His popularity extends across normal party lines, and while he is despised and derided by liberal elites, he touches raw nerves among working Americans who feel they've been left behind or left out, and that economic advance has passed them by.  It is a mark of his skill that a multi-billionaire is seen by low-paid Americans as someone likely to represent their interests.
 
Hillary Clinton's double-digit poll lead has faded into nothing, and Trump is showing well in the working-class swing states he must carry to take the presidency.  It looks increasing likely that blue-collar Democrats will plump for the rough and ready, hard-talking, hard-dealing businessman rather than for the smooth and manicured professional politician who opposes him.

It is on an international scale that the insurrectionists have made inroads.  Trump has astutely tapped into a mood that has swept across Europe.  As a reaction to the way conventional parties handled the Financial Crisis and the economic slowdown that followed, people have turned to outsiders.  In Greece and Spain these new parties have become a force to be reckoned with.  The populist Freedom Party candidate, Nobert Hofer, lost the Austrian presidential election by a whisker.  It is a sign of the times that people, discontented by establishments, are looking outside the box.  It could be argued that this mood was behind the upset that saw Jeremy Corbyn elected as Labour leader instead of more conventional mainstream candidates.  That same anti-establishment mood might well see UK referendum voters overturn conventional thinking with an insurrectionist Brexit vote.

Trump has tapped into similar discontents in America.  Against a polished Republican politician, Hillary linton could have positioned herself as champion of the underdog, but there is no way she can take that position against Donald Trump.  He is already there, voicing their concerns, speaking up for their values, promising to meet their aspirations.  Although people in Europe, as well as in the liberal media of America's East and West coasts, mock Trump for his lack of polish and preparation, the same is not true of heartland America, and commentators who assumed Clinton would coast home against an opponent they see only as a buffoon, might well wake up with a sinking feeling on Wednesday November 9th when it will all be over and Trump sets about preparing his transition team.

Although the prospect scares some people, they can take comfort from the fact that Trump has no party.  He will have no majority behind him in either the House of Representatives or the Senate.
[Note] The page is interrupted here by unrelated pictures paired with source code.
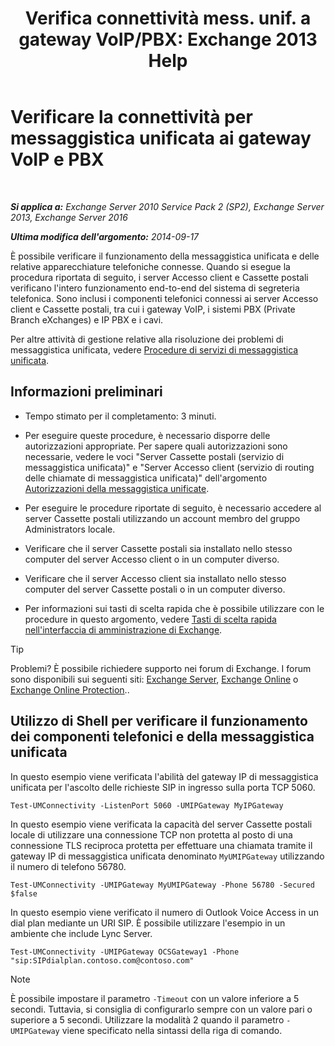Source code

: ﻿---
title: 'Verifica connettività mess. unif. a gateway VoIP/PBX: Exchange 2013 Help'
TOCTitle: Verificare la connettività per messaggistica unificata ai gateway VoIP e PBX
ms:assetid: 2aca8631-a99a-4e29-aff0-e462385f03b2
ms:mtpsurl: https://technet.microsoft.com/it-it/library/Aa996906(v=EXCHG.150)
ms:contentKeyID: 56269830
ms.date: 05/22/2018
mtps_version: v=EXCHG.150
ms.translationtype: MT
---

# Verificare la connettività per messaggistica unificata ai gateway VoIP e PBX

 

_**Si applica a:** Exchange Server 2010 Service Pack 2 (SP2), Exchange Server 2013, Exchange Server 2016_

_**Ultima modifica dell'argomento:** 2014-09-17_

È possibile verificare il funzionamento della messaggistica unificata e delle relative apparecchiature telefoniche connesse. Quando si esegue la procedura riportata di seguito, i server Accesso client e Cassette postali verificano l'intero funzionamento end-to-end del sistema di segreteria telefonica. Sono inclusi i componenti telefonici connessi ai server Accesso client e Cassette postali, tra cui i gateway VoIP, i sistemi PBX (Private Branch eXchanges) e IP PBX e i cavi.

Per altre attività di gestione relative alla risoluzione dei problemi di messaggistica unificata, vedere [Procedure di servizi di messaggistica unificata](um-services-procedures-exchange-2013-help.md).

## Informazioni preliminari

  - Tempo stimato per il completamento: 3 minuti.

  - Per eseguire queste procedure, è necessario disporre delle autorizzazioni appropriate. Per sapere quali autorizzazioni sono necessarie, vedere le voci "Server Cassette postali (servizio di messaggistica unificata)" e "Server Accesso client (servizio di routing delle chiamate di messaggistica unificata)" dell'argomento [Autorizzazioni della messaggistica unificate](unified-messaging-permissions-exchange-2013-help.md).

  - Per eseguire le procedure riportate di seguito, è necessario accedere al server Cassette postali utilizzando un account membro del gruppo Administrators locale.

  - Verificare che il server Cassette postali sia installato nello stesso computer del server Accesso client o in un computer diverso.

  - Verificare che il server Accesso client sia installato nello stesso computer del server Cassette postali o in un computer diverso.

  - Per informazioni sui tasti di scelta rapida che è possibile utilizzare con le procedure in questo argomento, vedere [Tasti di scelta rapida nell'interfaccia di amministrazione di Exchange](keyboard-shortcuts-in-the-exchange-admin-center-exchange-online-protection-help.md).


> [!TIP]
> Problemi? È possibile richiedere supporto nei forum di Exchange. I forum sono disponibili sui seguenti siti: <A href="https://go.microsoft.com/fwlink/p/?linkid=60612">Exchange Server</A>, <A href="https://go.microsoft.com/fwlink/p/?linkid=267542">Exchange Online</A> o <A href="https://go.microsoft.com/fwlink/p/?linkid=285351">Exchange Online Protection</A>..



## Utilizzo di Shell per verificare il funzionamento dei componenti telefonici e della messaggistica unificata

In questo esempio viene verificata l'abilità del gateway IP di messaggistica unificata per l'ascolto delle richieste SIP in ingresso sulla porta TCP 5060.

    Test-UMConnectivity -ListenPort 5060 -UMIPGateway MyIPGateway

In questo esempio viene verificata la capacità del server Cassette postali locale di utilizzare una connessione TCP non protetta al posto di una connessione TLS reciproca protetta per effettuare una chiamata tramite il gateway IP di messaggistica unificata denominato `MyUMIPGateway` utilizzando il numero di telefono 56780.

    Test-UMConnectivity -UMIPGateway MyUMIPGateway -Phone 56780 -Secured $false

In questo esempio viene verificato il numero di Outlook Voice Access in un dial plan mediante un URI SIP. È possibile utilizzare l'esempio in un ambiente che include Lync Server.

    Test-UMConnectivity -UMIPGateway OCSGateway1 -Phone "sip:SIPdialplan.contoso.com@contoso.com"


> [!NOTE]
> È possibile impostare il parametro <CODE>-Timeout</CODE> con un valore inferiore a 5 secondi. Tuttavia, si consiglia di configurarlo sempre con un valore pari o superiore a 5 secondi. Utilizzare la modalità 2 quando il parametro <CODE>&shy;UMIPGateway</CODE> viene specificato nella sintassi della riga di comando.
To get anything through he will need to bargain and strike deals, to compromise and to moderate. Clinton, by contrast, would probably have had a Democrat majority in the House to back her and strong support in the Senate.

Trump is nowhere nearly as bad as he has been painted, which is just as well because he is a fact of life that we are all going to have to grow used to and learn to live with.  He is probably going to win the presidency.